Primeiro a moldura depois
a pintura após o relato
a epopeia depois do relato
(…)
Levantai hoje de novo,
todo o esplendor de Portugal
galinha após o ovo já que
primeiro Colombo depois Cabral
(“Hino triste sem melodia. Uma tarde no Museu das Janelas Verdes” in Cá & Lá: 190)
rio rio rio
Não rio só
Não rio só de janeiro
rio de fevereiro também
rio de dezembro que ficou para trás
rio do brasil e do brás
rio também do rio
eterno Verão
onde mulher é profissão.
(…)
É um exercício vicioso vício saboroso
com o sabor de um osso
com o sabor de um urso
transistorizado
num transitório equador
oblíquo do português
Lisboa
São Paulo
(“Letra para música RIR”, Cá & Lá: 219)
Bibliografia Ativa Selecionada
LEMOS, Fernando (1985), Cá & Lá antecedido por Teclado Universal, Lisboa, INCM.
—- (1994), À sombra da luz, Lisboa, Fundação Calouste Gulbenkian.
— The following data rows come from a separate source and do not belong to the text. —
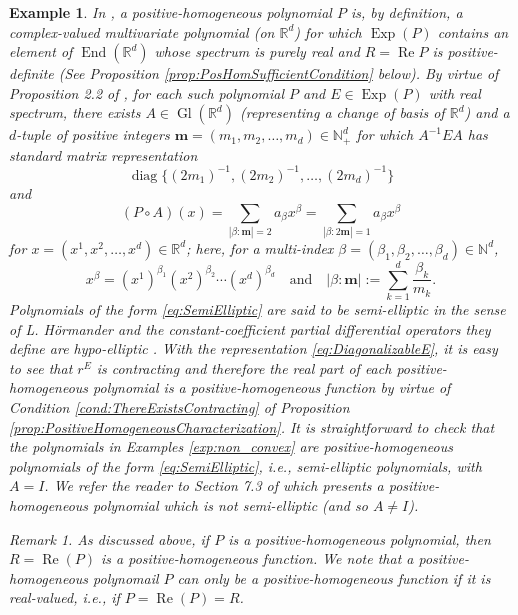 \documentclass[11pt]{article}
\newtheorem{example}{Example}
\theoremstyle{remark}
\newtheorem{remark}{Remark}
\renewcommand\Re{\operatorname{Re}}%
\newcommand\End{\operatorname{End}} %
\newcommand\Gl{\operatorname{Gl}} %
\newcommand\Exp{\operatorname{Exp}}
\newcommand\diag{\operatorname{diag}}
\begin{document}
\begin{example}\label{exp:Polynomial}\normalfont
 In \cite{Randles2017}, a positive-homogeneous polynomial $P$ is, by definition, a complex-valued multivariate polynomial (on $\mathbb{R}^d$) for which $\Exp(P)$ contains an element of $\End(\mathbb{R}^d)$ whose spectrum is purely real and $R=\Re P$ is positive-definite (See Proposition \ref{prop:PosHomSufficientCondition} below). By virtue of Proposition 2.2 of \cite{Randles2017}, for each such polynomial $P$ and $E\in\Exp(P)$ with real spectrum, there exists $A\in\Gl(\mathbb{R}^d)$ (representing a change of basis of $\mathbb{R}^d$) and a $d$-tuple of positive integers $\mathbf{m}=(m_1,m_2,\dots,m_d)\in\mathbb{N}_+^d$ for which $A^{-1}EA$ has standard matrix representation
\begin{equation}\label{eq:DiagonalizableE}
\diag\{(2m_1)^{-1},(2m_2)^{-1},\dots,(2m_d)^{-1}\}
\end{equation}
and
\begin{equation}\label{eq:SemiElliptic}
(P\circ A)(x)=\sum_{|\beta:\mathbf{m}|=2}a_\beta x^\beta=\sum_{|\beta:2\mathbf{m}|=1}a_\beta x^\beta
\end{equation}
for $x=(x^1,x^2,\dots,x^d)\in\mathbb{R}^d$; here, for a multi-index $\beta=(\beta_1,\beta_2,\dots,\beta_d)\in\mathbb{N}^d$,
\begin{equation*}
x^{\beta}=(x^1)^{\beta_1}(x^2)^{\beta_2}\cdots (x^d)^{\beta_d} \quad \mbox{and} \quad |\beta:\mathbf{m}|:=\sum_{k=1}^d\frac{\beta_k}{m_k}.
\end{equation*}
Polynomials of the form \eqref{eq:SemiElliptic} are said to be semi-elliptic in the sense of L. H\"{o}rmander and the constant-coefficient partial differential operators they define are hypo-elliptic \cite{Hormander1983}. With the representation \eqref{eq:DiagonalizableE}, it is easy to see that $r^{E}$ is contracting and therefore the real part of each positive-homogeneous polynomial is a positive-homogeneous function by virtue of Condition \ref{cond:ThereExistsContracting} of Proposition \ref{prop:PositiveHomogeneousCharacterization}. It is straightforward to check that the polynomials in Examples \ref{exp:non_convex} are positive-homogeneous polynomials of the form \eqref{eq:SemiElliptic}, i.e., semi-elliptic polynomials, with $A=I$. We refer the reader to Section 7.3 of \cite{Randles2017} which presents a positive-homogeneous polynomial which is not semi-elliptic (and so $A\neq I$).

\begin{remark}\label{rmk:PositiveHomogeneousPolynomialsVSFunctions} As discussed above, if $P$ is a positive-homogeneous polynomial, then $R=\Re(P)$ is a positive-homogeneous function. We note that a positive-homogeneous polynomail $P$ can only be a positive-homogeneous function if it is real-valued, i.e.,  if $P=\Re(P)=R$.
\end{remark}
\end{example}
\end{document}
Centro de Arte Moderna José de Azeredo Perdigão, 1994, Lisboa, Fundação Calouste Gulbenkian, Centro de Arte Moderna José de Azeredo Perdigão.
Bibliografia Crítica Selecionada
CAPINHA, Graça (1997), “Ficções credíveis no campo da identidade”, Revista crítica de ciências sociais (nº 48), Coimbra, Centro de Estudos Sociais, junho de 1997.
GOMES, Sérgio B. (2009), “Entrevista a Fernando Lemos: Eu sou a fotografia”, Público, 04.12.2009.
LOURENÇO, Eduardo (1981), O Espelho Imaginário, Lisboa, INCM.
MARINHO, Maria de Fátima (1987), O Surrealismo em Portugal, Lisboa, INCM.
MATOS, Maurício de (s/d), “O poder do gesto em Fernando Lemos”.
MELO e CASTRO, E. M (1985), “Lemos Fernando como quem lê FERNANDO LEMOS” in Cá & Lá, op.cit., pp.257-264.
SANTOS, Gilda (1998), “Da arte de ser multiplamente português num exílio brasileiro”. Comunicação apresentada no Colóquio Jorge de Sena. Org. Bibliotecas Municipais e Câmara Municipal da Cultura, Lisboa.
SENA, Jorge (1983), Líricas portuguesas – II, Lisboa, Edições 70.
—- (1985), “Prefácio”, in LEMOS, Fernando, Cá & Lá antecedido por Teclado Universal. Lisboa, INCM.